= Beginning of Section =

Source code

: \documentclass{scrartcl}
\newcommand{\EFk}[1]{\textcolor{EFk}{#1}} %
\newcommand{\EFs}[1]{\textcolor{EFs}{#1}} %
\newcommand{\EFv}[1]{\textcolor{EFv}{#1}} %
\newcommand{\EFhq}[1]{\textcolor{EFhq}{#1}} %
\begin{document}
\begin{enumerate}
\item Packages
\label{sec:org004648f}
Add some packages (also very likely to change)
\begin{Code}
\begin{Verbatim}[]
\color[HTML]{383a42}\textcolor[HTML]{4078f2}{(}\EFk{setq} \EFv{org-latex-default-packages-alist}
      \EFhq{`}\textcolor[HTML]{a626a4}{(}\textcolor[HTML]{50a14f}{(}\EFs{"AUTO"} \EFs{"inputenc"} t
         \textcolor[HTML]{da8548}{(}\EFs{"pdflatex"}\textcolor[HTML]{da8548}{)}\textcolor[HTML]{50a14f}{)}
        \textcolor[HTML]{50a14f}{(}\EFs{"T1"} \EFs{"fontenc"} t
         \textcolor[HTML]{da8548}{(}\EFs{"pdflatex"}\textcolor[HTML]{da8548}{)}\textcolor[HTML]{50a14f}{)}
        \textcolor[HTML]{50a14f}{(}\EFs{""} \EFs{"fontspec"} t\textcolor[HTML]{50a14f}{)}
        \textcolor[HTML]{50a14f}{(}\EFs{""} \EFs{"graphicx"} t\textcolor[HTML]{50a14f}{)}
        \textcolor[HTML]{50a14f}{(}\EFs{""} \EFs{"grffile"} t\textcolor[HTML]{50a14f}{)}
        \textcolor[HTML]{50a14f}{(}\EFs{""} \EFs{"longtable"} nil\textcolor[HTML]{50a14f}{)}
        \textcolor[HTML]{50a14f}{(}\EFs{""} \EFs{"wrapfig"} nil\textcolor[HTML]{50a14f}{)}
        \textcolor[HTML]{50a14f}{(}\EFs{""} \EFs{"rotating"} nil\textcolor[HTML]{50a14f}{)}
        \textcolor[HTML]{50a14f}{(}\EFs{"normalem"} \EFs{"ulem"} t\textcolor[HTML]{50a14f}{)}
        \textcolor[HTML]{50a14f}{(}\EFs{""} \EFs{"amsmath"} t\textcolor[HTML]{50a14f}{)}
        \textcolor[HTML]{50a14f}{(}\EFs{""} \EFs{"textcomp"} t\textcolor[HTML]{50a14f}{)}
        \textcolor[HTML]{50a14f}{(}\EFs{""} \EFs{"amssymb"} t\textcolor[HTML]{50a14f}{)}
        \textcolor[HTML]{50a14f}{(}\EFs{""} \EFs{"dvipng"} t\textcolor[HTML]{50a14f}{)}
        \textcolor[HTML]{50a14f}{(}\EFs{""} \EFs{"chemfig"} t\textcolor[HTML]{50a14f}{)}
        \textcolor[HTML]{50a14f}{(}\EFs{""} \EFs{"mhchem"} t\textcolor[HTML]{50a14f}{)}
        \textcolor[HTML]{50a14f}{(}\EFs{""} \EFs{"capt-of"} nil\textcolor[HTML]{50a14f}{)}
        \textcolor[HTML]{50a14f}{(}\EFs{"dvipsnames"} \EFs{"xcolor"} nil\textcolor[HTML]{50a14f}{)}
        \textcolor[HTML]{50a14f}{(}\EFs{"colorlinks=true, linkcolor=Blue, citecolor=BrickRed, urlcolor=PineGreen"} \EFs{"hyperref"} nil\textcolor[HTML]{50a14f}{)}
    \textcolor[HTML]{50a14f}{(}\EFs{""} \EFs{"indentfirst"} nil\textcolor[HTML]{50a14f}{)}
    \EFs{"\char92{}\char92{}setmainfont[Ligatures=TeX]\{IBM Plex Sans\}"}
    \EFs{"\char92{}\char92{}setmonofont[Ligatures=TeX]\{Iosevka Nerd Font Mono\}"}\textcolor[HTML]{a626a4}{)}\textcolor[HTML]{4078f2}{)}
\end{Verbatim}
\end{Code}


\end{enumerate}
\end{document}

= End of Section =

**Directions:** Print the whole listing above exactly, please.

**Exercise solution:**
Source code

: \documentclass{scrartcl}
\newcommand{\EFk}[1]{\textcolor{EFk}{#1}} %
\newcommand{\EFs}[1]{\textcolor{EFs}{#1}} %
\newcommand{\EFv}[1]{\textcolor{EFv}{#1}} %
\newcommand{\EFhq}[1]{\textcolor{EFhq}{#1}} %
\begin{document}
\begin{enumerate}
\item Packages
\label{sec:org004648f}
Add some packages (also very likely to change)
\begin{Code}
\begin{Verbatim}[]
\color[HTML]{383a42}\textcolor[HTML]{4078f2}{(}\EFk{setq} \EFv{org-latex-default-packages-alist}
      \EFhq{`}\textcolor[HTML]{a626a4}{(}\textcolor[HTML]{50a14f}{(}\EFs{"AUTO"} \EFs{"inputenc"} t
         \textcolor[HTML]{da8548}{(}\EFs{"pdflatex"}\textcolor[HTML]{da8548}{)}\textcolor[HTML]{50a14f}{)}
        \textcolor[HTML]{50a14f}{(}\EFs{"T1"} \EFs{"fontenc"} t
         \textcolor[HTML]{da8548}{(}\EFs{"pdflatex"}\textcolor[HTML]{da8548}{)}\textcolor[HTML]{50a14f}{)}
        \textcolor[HTML]{50a14f}{(}\EFs{""} \EFs{"fontspec"} t\textcolor[HTML]{50a14f}{)}
        \textcolor[HTML]{50a14f}{(}\EFs{""} \EFs{"graphicx"} t\textcolor[HTML]{50a14f}{)}
        \textcolor[HTML]{50a14f}{(}\EFs{""} \EFs{"grffile"} t\textcolor[HTML]{50a14f}{)}
        \textcolor[HTML]{50a14f}{(}\EFs{""} \EFs{"longtable"} nil\textcolor[HTML]{50a14f}{)}
        \textcolor[HTML]{50a14f}{(}\EFs{""} \EFs{"wrapfig"} nil\textcolor[HTML]{50a14f}{)}
        \textcolor[HTML]{50a14f}{(}\EFs{""} \EFs{"rotating"} nil\textcolor[HTML]{50a14f}{)}
        \textcolor[HTML]{50a14f}{(}\EFs{"normalem"} \EFs{"ulem"} t\textcolor[HTML]{50a14f}{)}
        \textcolor[HTML]{50a14f}{(}\EFs{""} \EFs{"amsmath"} t\textcolor[HTML]{50a14f}{)}
        \textcolor[HTML]{50a14f}{(}\EFs{""} \EFs{"textcomp"} t\textcolor[HTML]{50a14f}{)}
        \textcolor[HTML]{50a14f}{(}\EFs{""} \EFs{"amssymb"} t\textcolor[HTML]{50a14f}{)}
        \textcolor[HTML]{50a14f}{(}\EFs{""} \EFs{"dvipng"} t\textcolor[HTML]{50a14f}{)}
        \textcolor[HTML]{50a14f}{(}\EFs{""} \EFs{"chemfig"} t\textcolor[HTML]{50a14f}{)}
        \textcolor[HTML]{50a14f}{(}\EFs{""} \EFs{"mhchem"} t\textcolor[HTML]{50a14f}{)}
        \textcolor[HTML]{50a14f}{(}\EFs{""} \EFs{"capt-of"} nil\textcolor[HTML]{50a14f}{)}
        \textcolor[HTML]{50a14f}{(}\EFs{"dvipsnames"} \EFs{"xcolor"} nil\textcolor[HTML]{50a14f}{)}
        \textcolor[HTML]{50a14f}{(}\EFs{"colorlinks=true, linkcolor=Blue, citecolor=BrickRed, urlcolor=PineGreen"} \EFs{"hyperref"} nil\textcolor[HTML]{50a14f}{)}
    \textcolor[HTML]{50a14f}{(}\EFs{""} \EFs{"indentfirst"} nil\textcolor[HTML]{50a14f}{)}
    \EFs{"\char92{}\char92{}setmainfont[Ligatures=TeX]\{IBM Plex Sans\}"}
    \EFs{"\char92{}\char92{}setmonofont[Ligatures=TeX]\{Iosevka Nerd Font Mono\}"}\textcolor[HTML]{a626a4}{)}\textcolor[HTML]{4078f2}{)}
\end{Verbatim}
\end{Code}


\end{enumerate}
\end{document}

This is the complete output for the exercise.